Le spectacle terminé, Cicio et le muletier se retirèrent dans le coin de la place de l'Eléphant, où se tiennent les loueurs de mules et de litières.

—Il faut quitter ce pays, dit le vieux Trajan.

—Qu'est-il donc arrivé?

—Le voici: après ta fuite, l'ordinateur a envoyé ton dossier à l'intendance. Un ordre de t'arrêter a dû partir ce matin par l'ordinario: il sera tout-à-l'heure à Catane, et ce soir les gendarmes se mettront à ta poursuite.

—Malheur à moi! s'écria Cicio; et que leur ai-je donc fait?

—Tu vas le savoir. On parle à Syracuse de la fille d'un notaire que tu as rendue demi-folle. Son amour a passé. Elle veut se marier avec un autre, et, pour se défaire de toi, elle t'accuse de lui avoir volé une épingle d'argent.

—Impossible! dit Cicio en pâlissant. Que le notaire ait inventé cette calomnie; je le conçois; mais Angélica n'a point prêté les mains à cette injustice. Elle m'aime; elle me le répétait encore, il y a huit jours, sur le toit de sa maison.

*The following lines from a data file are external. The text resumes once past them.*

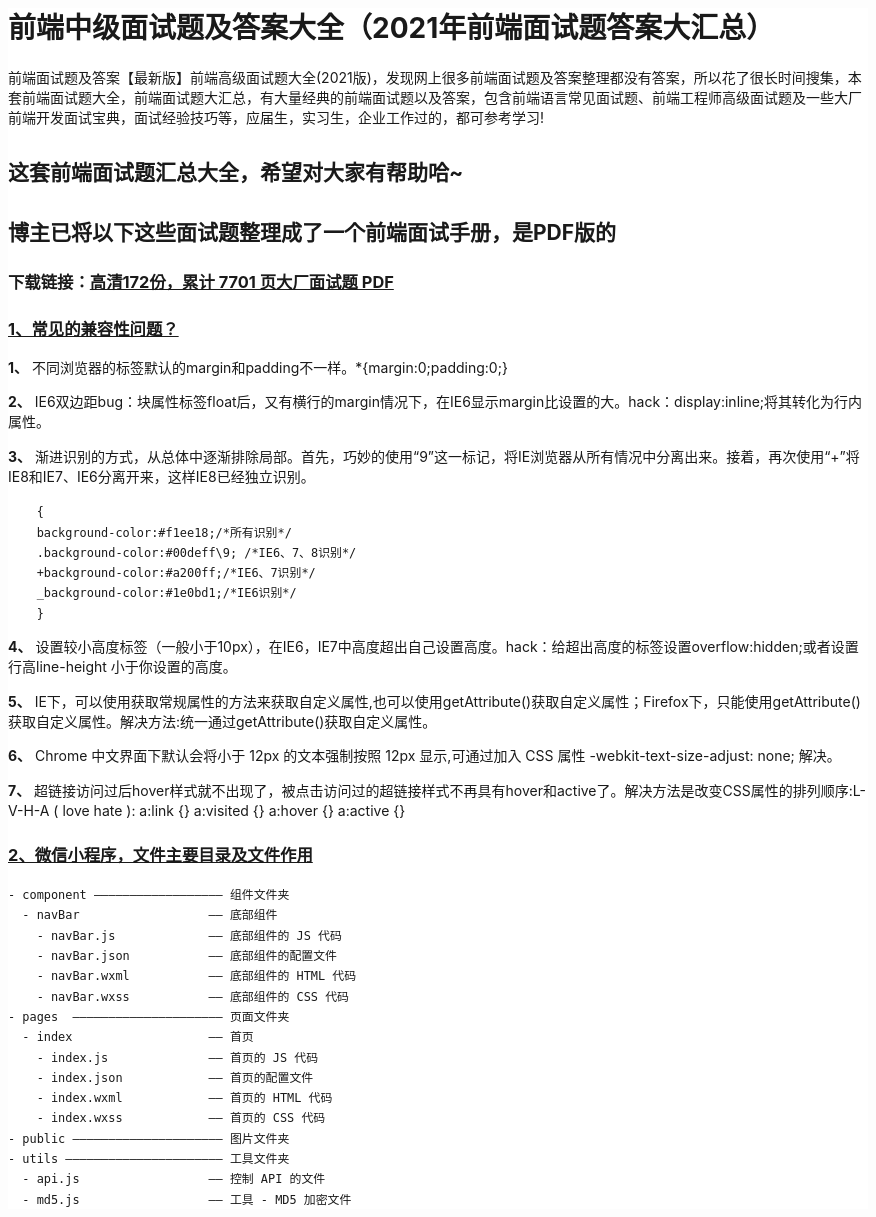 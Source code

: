 # 前端中级面试题及答案大全（2021年前端面试题答案大汇总）

前端面试题及答案【最新版】前端高级面试题大全(2021版)，发现网上很多前端面试题及答案整理都没有答案，所以花了很长时间搜集，本套前端面试题大全，前端面试题大汇总，有大量经典的前端面试题以及答案，包含前端语言常见面试题、前端工程师高级面试题及一些大厂前端开发面试宝典，面试经验技巧等，应届生，实习生，企业工作过的，都可参考学习!

## 这套前端面试题汇总大全，希望对大家有帮助哈~ 

## 博主已将以下这些面试题整理成了一个前端面试手册，是PDF版的

### 下载链接：[高清172份，累计 7701 页大厂面试题  PDF](https://github.com/javatechnorth/javanorth-itbooks/blob/master/docs/index.md)


### [1、常见的兼容性问题？](https://gitee.com/souyunku/NewDevBooks/blob/master/docs/前端/前端中级面试题及答案大全（2021年前端面试题答案大汇总）.md#1常见的兼容性问题)  


**1、** 不同浏览器的标签默认的margin和padding不一样。*{margin:0;padding:0;}

**2、** IE6双边距bug：块属性标签float后，又有横行的margin情况下，在IE6显示margin比设置的大。hack：display:inline;将其转化为行内属性。

**3、** 渐进识别的方式，从总体中逐渐排除局部。首先，巧妙的使用“9”这一标记，将IE浏览器从所有情况中分离出来。接着，再次使用“+”将IE8和IE7、IE6分离开来，这样IE8已经独立识别。

```
    {
    background-color:#f1ee18;/*所有识别*/
    .background-color:#00deff\9; /*IE6、7、8识别*/
    +background-color:#a200ff;/*IE6、7识别*/
    _background-color:#1e0bd1;/*IE6识别*/
    }
```

**4、** 设置较小高度标签（一般小于10px），在IE6，IE7中高度超出自己设置高度。hack：给超出高度的标签设置overflow:hidden;或者设置行高line-height 小于你设置的高度。

**5、** IE下，可以使用获取常规属性的方法来获取自定义属性,也可以使用getAttribute()获取自定义属性；Firefox下，只能使用getAttribute()获取自定义属性。解决方法:统一通过getAttribute()获取自定义属性。

**6、** Chrome 中文界面下默认会将小于 12px 的文本强制按照 12px 显示,可通过加入 CSS 属性 -webkit-text-size-adjust: none; 解决。

**7、** 超链接访问过后hover样式就不出现了，被点击访问过的超链接样式不再具有hover和active了。解决方法是改变CSS属性的排列顺序:L-V-H-A ( love hate ): a:link {} a:visited {} a:hover {} a:active {}


### [2、微信小程序，文件主要目录及文件作用](https://gitee.com/souyunku/NewDevBooks/blob/master/docs/前端/前端中级面试题及答案大全（2021年前端面试题答案大汇总）.md#2微信小程序文件主要目录及文件作用)  


```
- component —————————————————— 组件文件夹
  - navBar                  —— 底部组件
    - navBar.js             —— 底部组件的 JS 代码
    - navBar.json           —— 底部组件的配置文件
    - navBar.wxml           —— 底部组件的 HTML 代码
    - navBar.wxss           —— 底部组件的 CSS 代码
- pages  ————————————————————— 页面文件夹
  - index                   —— 首页
    - index.js              —— 首页的 JS 代码
    - index.json            —— 首页的配置文件
    - index.wxml            —— 首页的 HTML 代码
    - index.wxss            —— 首页的 CSS 代码
- public ————————————————————— 图片文件夹
- utils —————————————————————— 工具文件夹
  - api.js                  —— 控制 API 的文件
  - md5.js                  —— 工具 - MD5 加密文件
```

—La demi-folie amoureuse peut se guérir en huit jours.

—Mais si Cangia ne m'aime plus, au moins ne doit-elle pas m'accuser d'une bassesse. C'est elle qui m'a donné son épingle d'argent et sa ceinture verte.

—Amour, changement, trahison, trois anneaux d'une seule chaîne, dit le muletier d'un ton solennel.